Once we'd suffered a few of these game-breakers, we attempted to circumvent the issue by trying to complete the main objective of the level as quickly as possible and without more structures in play than necessary. While this got us to the next stage without any hiccups, we felt like we were meeting the developers more than half way since the conditions for victory were needlessly obtuse, and one of the primary goals of said mission was to build a huge colony. There are also a few niggling issues with the UI on occasion, which is notably cumbersome when sending military teams out on missions, but otherwise the game runs smoothly and most of the systems are simple to navigate. Similarly, the game is well optimised for controller, with most functions being quickly available with just one or two button presses, and lateral thinking required only occasionally to navigate the many in-game menus.
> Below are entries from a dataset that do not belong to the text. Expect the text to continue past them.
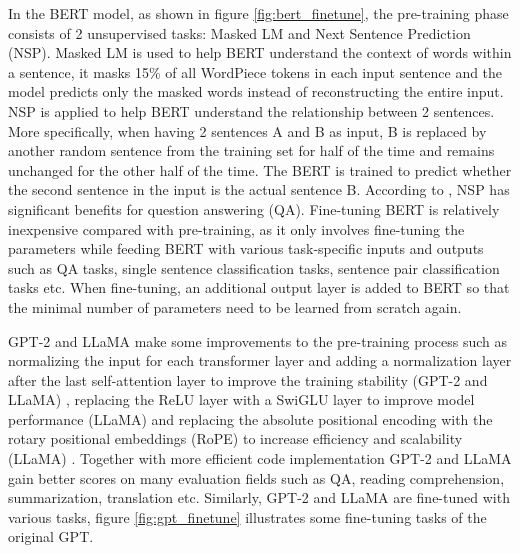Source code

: \documentclass[runningheads]{llncs}
\begin{document}
\noindent \newline
In the BERT model, as shown in figure \ref{fig:bert_finetune}, the pre-training phase consists of 2 unsupervised tasks: Masked LM and Next Sentence Prediction (NSP).
Masked LM is used to help BERT understand the context of words within a sentence, it masks 15\% of all WordPiece tokens in each input sentence and the model 
predicts only the masked words instead of reconstructing the entire input. NSP is applied to help BERT understand the relationship between 2 sentences. More specifically, when 
having 2 sentences A and B as input, B is replaced by another random sentence from the training set for half of the time and remains unchanged for the other half of the time.
The BERT is trained to predict whether the second sentence in the input is the actual sentence B. According to \cite{Devlin18}, NSP has significant benefits for question answering (QA).
Fine-tuning BERT is relatively inexpensive compared with pre-training, as it only involves fine-tuning the parameters while feeding BERT with various task-specific inputs and outputs 
such as QA tasks, single sentence classification tasks, sentence pair classification tasks etc. When fine-tuning, an additional output layer is added to BERT so that the minimal number of 
parameters need to be learned from scratch again.

\noindent \newline
GPT-2 and LLaMA make some improvements to the pre-training process such as normalizing the input for each transformer layer and adding a normalization layer
after the last self-attention layer to improve the training stability (GPT-2 and LLaMA) \cite{Radford19}, replacing the ReLU layer with a SwiGLU layer to improve model performance (LLaMA) and
replacing the absolute positional encoding with the rotary positional embeddings (RoPE) to increase efficiency and scalability (LLaMA) \cite{Touvron23}. Together with more efficient code implementation
GPT-2 and LLaMA gain better scores on many evaluation fields such as QA, reading comprehension, summarization, translation etc. Similarly, GPT-2 and LLaMA are fine-tuned with various tasks,
figure \ref{fig:gpt_finetune} illustrates some fine-tuning tasks of the original GPT.
\end{document}
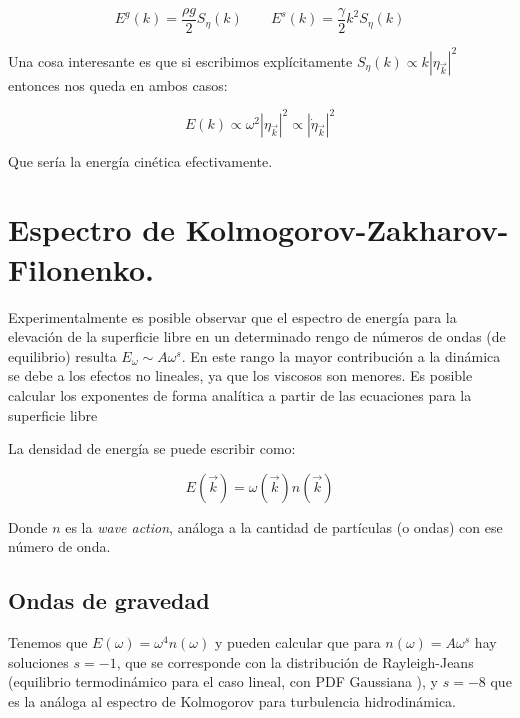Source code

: \begin{equation}
		E^g(k) = \frac{\rho g}{2} S_\eta(k) \qquad E^s(k)=\frac{\gamma}{2}k^2S_\eta(k)
\end{equation}


Una cosa interesante es que si escribimos explícitamente $S_\eta(k) \propto k|\eta_{\vec k}|^2$ entonces nos queda en ambos casos:

\begin{equation}
	E(k) \propto \omega^2|\eta_{\vec k}|^2 \propto |\dot \eta_{\vec k}|^2 
\end{equation}

Que sería la energía cinética efectivamente.










\section{Espectro de Kolmogorov-Zakharov-Filonenko.}
Experimentalmente es posible observar que el espectro de energía para la elevación de la superficie libre en un determinado rengo de números de ondas (de equilibrio) resulta $E_\omega  \sim A\omega^s$. En este rango la mayor contribución a la dinámica se debe a los efectos no lineales, ya que los viscosos son menores. Es posible calcular los exponentes de forma analítica a partir de las ecuaciones para la superficie libre \cite{zakharovEnergySpectrumStochastic1967}

La densidad de energía se puede escribir como:

\begin{equation}
	E(\vec k) = \omega(\vec k) n(\vec k)
\end{equation}  

Donde $n$ es la \textit{wave action}, análoga a la cantidad de partículas (o ondas) con ese número de onda.

\subsection*{Ondas de gravedad \cite{zakharovEnergySpectrumStochastic1967}}
Tenemos que $E(\omega)=\omega^4n(\omega)$ y pueden calcular que para $n(\omega)=A\omega^s$ hay soluciones $s=-1$, que se corresponde con la distribución de Rayleigh-Jeans (equilibrio termodinámico para el caso lineal, con PDF Gaussiana \cite{nazarenkoWaveTurbulence2011}), y $s=-8$ que es la análoga al espectro de Kolmogorov para turbulencia hidrodinámica.


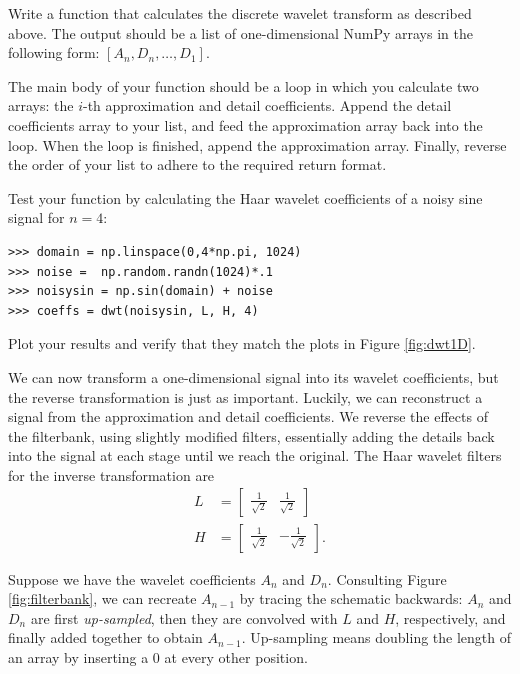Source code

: \begin{problem}
Write a function that calculates the discrete wavelet transform as described above.
The output should be a list of one-dimensional NumPy arrays in the
following form: $[A_n, D_n, \ldots, D_1]$.

The main body of your function should be a loop in which you calculate two arrays: the $i$-th approximation
and detail coefficients. Append the detail coefficients array to your list, and feed the approximation array
back into the loop. When the loop is finished, append the approximation array. Finally, reverse the order of your list
to adhere to the required return format.

Test your function by calculating the Haar wavelet coefficients of a noisy sine signal for $n=4$:

\begin{lstlisting}
>>> domain = np.linspace(0,4*np.pi, 1024)
>>> noise =  np.random.randn(1024)*.1
>>> noisysin = np.sin(domain) + noise
>>> coeffs = dwt(noisysin, L, H, 4)
\end{lstlisting}

Plot your results and verify that they match the plots in Figure \ref{fig:dwt1D}.
\end{problem}

We can now transform a one-dimensional signal into its wavelet coefficients,
but the reverse transformation is just as important.
Luckily, we can reconstruct a signal from the approximation and detail coefficients.
We reverse the effects of the filterbank, using slightly modified filters, essentially adding the details back into the
signal at each stage until we reach the original.
The Haar wavelet filters for the inverse transformation are
\begin{align*}
L &= \begin{bmatrix}\frac{1}{\sqrt{2}} & \frac{1}{\sqrt{2}}\end{bmatrix}\\
H &= \begin{bmatrix}\frac{1}{\sqrt{2}} & -\frac{1}{\sqrt{2}}\end{bmatrix}.
\end{align*}

Suppose we have the wavelet coefficients $A_n$ and $D_n$. Consulting Figure \ref{fig:filterbank},
we can recreate $A_{n-1}$ by tracing the schematic backwards: $A_n$ and $D_n$ are first
\emph{up-sampled}, then they are convolved with $L$ and $H$, respectively, and finally
added together to obtain $A_{n-1}$. Up-sampling means doubling the length of an array
by inserting a 0 at every other position.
When Aven Colony is at its best, it's making a strong case for the viability of the real-time strategy genre on console via an addictive mix of easy-to-grasp city building mechanics, a surprisingly intriguing sci-fi story, and a tight campaign that offers variety and never outstays its welcome. Unfortunately, it has a number of annoying technical issues which -- while they might not affect every player -- are persistent enough to undermine the experience depending on your tolerance for slow down and hard crashes. If you can weather the storm of technical shortcomings Aven Colony throws at you, you'll find an impressive, accessible strategy game that feels right at home on PS4.